**What needs to be done:** Take the entries that follow and return exactly the lines from the one holding "my wordpress: https://evanpython.wordpress.com/" through the one holding "## How to edit this project for your own use", both included. Nothing else is needed.

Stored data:
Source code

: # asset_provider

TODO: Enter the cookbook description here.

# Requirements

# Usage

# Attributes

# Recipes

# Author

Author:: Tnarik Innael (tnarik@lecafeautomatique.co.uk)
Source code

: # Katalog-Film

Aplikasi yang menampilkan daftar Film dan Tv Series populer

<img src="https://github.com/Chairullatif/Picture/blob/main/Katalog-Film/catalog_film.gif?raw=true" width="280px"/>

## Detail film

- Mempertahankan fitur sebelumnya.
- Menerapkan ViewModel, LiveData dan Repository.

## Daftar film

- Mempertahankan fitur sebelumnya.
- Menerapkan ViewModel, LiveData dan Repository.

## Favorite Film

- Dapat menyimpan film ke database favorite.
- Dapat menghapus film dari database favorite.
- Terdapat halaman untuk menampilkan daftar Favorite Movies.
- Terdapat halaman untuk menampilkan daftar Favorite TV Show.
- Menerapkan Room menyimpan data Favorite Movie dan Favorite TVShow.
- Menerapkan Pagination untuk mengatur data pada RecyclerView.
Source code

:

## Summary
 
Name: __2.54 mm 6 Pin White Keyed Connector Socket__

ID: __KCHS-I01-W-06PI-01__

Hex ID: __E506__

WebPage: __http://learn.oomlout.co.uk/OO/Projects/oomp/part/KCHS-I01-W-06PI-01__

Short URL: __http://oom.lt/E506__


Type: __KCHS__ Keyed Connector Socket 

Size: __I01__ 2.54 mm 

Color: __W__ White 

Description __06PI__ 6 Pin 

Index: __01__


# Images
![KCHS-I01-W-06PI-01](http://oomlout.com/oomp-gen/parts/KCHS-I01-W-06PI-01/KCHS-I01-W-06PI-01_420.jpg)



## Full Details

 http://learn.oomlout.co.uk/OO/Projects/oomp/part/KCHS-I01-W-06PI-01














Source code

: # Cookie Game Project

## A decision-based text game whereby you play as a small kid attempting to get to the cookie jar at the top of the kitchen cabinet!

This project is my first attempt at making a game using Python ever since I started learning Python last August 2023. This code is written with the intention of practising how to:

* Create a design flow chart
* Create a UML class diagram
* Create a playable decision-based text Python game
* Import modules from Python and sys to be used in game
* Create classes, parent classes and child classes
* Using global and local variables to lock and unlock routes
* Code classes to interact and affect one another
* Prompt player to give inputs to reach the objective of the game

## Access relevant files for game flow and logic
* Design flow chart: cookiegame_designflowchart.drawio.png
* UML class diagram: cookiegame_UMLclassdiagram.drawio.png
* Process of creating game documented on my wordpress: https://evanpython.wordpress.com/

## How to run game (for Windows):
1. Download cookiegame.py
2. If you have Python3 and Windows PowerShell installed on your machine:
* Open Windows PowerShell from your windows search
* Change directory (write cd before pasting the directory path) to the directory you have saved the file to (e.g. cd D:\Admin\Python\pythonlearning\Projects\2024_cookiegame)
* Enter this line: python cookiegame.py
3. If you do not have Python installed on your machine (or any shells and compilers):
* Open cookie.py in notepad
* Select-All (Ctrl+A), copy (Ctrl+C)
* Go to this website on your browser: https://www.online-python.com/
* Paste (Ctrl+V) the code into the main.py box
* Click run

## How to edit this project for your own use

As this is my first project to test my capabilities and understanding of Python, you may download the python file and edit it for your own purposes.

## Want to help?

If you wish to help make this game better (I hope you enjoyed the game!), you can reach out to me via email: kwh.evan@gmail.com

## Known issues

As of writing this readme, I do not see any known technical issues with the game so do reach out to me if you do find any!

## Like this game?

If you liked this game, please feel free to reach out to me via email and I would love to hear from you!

**Answer for this exercise:**
* Process of creating game documented on my wordpress: https://evanpython.wordpress.com/

## How to run game (for Windows):
1. Download cookiegame.py
2. If you have Python3 and Windows PowerShell installed on your machine:
* Open Windows PowerShell from your windows search
* Change directory (write cd before pasting the directory path) to the directory you have saved the file to (e.g. cd D:\Admin\Python\pythonlearning\Projects\2024_cookiegame)
* Enter this line: python cookiegame.py
3. If you do not have Python installed on your machine (or any shells and compilers):
* Open cookie.py in notepad
* Select-All (Ctrl+A), copy (Ctrl+C)
* Go to this website on your browser: https://www.online-python.com/
* Paste (Ctrl+V) the code into the main.py box
* Click run

## How to edit this project for your own use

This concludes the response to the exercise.